Your goal: Everything from the line with "- 🚀 Node & Browser Support // 노드와 브라우저 지원" to the end of the entries should be copied exactly, and nothing else.

Data to process:
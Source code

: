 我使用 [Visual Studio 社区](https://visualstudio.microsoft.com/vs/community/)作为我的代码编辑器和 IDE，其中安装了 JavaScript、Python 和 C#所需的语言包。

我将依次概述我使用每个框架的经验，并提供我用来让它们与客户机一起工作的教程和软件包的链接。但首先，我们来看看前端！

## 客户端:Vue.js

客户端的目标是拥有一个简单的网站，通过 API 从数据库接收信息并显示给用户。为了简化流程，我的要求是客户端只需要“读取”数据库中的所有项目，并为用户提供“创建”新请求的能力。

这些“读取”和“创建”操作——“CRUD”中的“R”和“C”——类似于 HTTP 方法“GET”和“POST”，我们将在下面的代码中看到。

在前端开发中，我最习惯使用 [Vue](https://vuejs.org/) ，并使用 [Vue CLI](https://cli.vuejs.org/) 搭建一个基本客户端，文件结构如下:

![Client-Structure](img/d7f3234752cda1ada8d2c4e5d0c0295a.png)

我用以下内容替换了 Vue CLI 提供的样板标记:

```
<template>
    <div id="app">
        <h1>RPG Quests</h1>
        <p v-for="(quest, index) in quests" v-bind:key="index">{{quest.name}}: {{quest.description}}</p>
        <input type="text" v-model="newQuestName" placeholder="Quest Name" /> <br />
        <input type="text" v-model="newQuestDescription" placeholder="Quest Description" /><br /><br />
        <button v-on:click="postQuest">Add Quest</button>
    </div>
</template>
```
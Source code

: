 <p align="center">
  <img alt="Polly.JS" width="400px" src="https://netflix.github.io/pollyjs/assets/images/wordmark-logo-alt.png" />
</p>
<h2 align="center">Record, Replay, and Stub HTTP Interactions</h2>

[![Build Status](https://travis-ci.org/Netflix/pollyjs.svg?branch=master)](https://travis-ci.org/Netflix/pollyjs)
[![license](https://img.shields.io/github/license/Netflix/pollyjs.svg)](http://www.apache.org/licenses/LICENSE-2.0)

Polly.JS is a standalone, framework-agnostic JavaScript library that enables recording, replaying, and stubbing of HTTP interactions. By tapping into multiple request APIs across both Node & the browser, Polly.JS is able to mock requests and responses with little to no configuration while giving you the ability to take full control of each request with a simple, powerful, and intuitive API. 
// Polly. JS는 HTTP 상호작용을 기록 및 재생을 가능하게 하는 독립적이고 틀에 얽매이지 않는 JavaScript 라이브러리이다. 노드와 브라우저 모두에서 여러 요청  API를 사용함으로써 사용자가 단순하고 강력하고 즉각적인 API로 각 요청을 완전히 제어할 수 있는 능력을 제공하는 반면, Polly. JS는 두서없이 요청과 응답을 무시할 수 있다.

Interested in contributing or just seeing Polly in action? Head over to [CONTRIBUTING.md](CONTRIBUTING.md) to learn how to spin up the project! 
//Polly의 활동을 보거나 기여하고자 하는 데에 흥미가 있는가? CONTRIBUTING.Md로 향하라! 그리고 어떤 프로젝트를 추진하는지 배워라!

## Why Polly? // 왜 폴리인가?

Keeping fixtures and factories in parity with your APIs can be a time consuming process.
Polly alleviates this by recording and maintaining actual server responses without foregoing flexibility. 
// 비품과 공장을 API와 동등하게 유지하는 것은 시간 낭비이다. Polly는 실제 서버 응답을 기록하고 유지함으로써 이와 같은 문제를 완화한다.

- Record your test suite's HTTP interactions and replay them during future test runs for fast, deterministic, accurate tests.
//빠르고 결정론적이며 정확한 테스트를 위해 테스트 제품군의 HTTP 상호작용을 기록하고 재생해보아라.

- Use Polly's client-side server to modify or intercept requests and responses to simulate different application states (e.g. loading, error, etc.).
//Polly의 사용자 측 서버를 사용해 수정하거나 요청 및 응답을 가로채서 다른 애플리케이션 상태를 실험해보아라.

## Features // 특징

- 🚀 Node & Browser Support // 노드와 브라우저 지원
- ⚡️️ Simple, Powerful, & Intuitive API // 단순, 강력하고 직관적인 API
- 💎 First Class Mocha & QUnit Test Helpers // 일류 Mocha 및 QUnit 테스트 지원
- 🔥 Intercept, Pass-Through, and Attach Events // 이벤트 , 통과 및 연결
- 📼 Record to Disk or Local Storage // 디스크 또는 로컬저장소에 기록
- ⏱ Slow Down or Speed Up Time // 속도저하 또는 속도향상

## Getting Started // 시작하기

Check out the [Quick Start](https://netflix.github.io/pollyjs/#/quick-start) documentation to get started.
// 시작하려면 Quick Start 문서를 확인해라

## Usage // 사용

Expected answer:
- 🚀 Node & Browser Support // 노드와 브라우저 지원
- ⚡️️ Simple, Powerful, & Intuitive API // 단순, 강력하고 직관적인 API
- 💎 First Class Mocha & QUnit Test Helpers // 일류 Mocha 및 QUnit 테스트 지원
- 🔥 Intercept, Pass-Through, and Attach Events // 이벤트 , 통과 및 연결
- 📼 Record to Disk or Local Storage // 디스크 또는 로컬저장소에 기록
- ⏱ Slow Down or Speed Up Time // 속도저하 또는 속도향상

## Getting Started // 시작하기

Check out the [Quick Start](https://netflix.github.io/pollyjs/#/quick-start) documentation to get started.
// 시작하려면 Quick Start 문서를 확인해라

## Usage // 사용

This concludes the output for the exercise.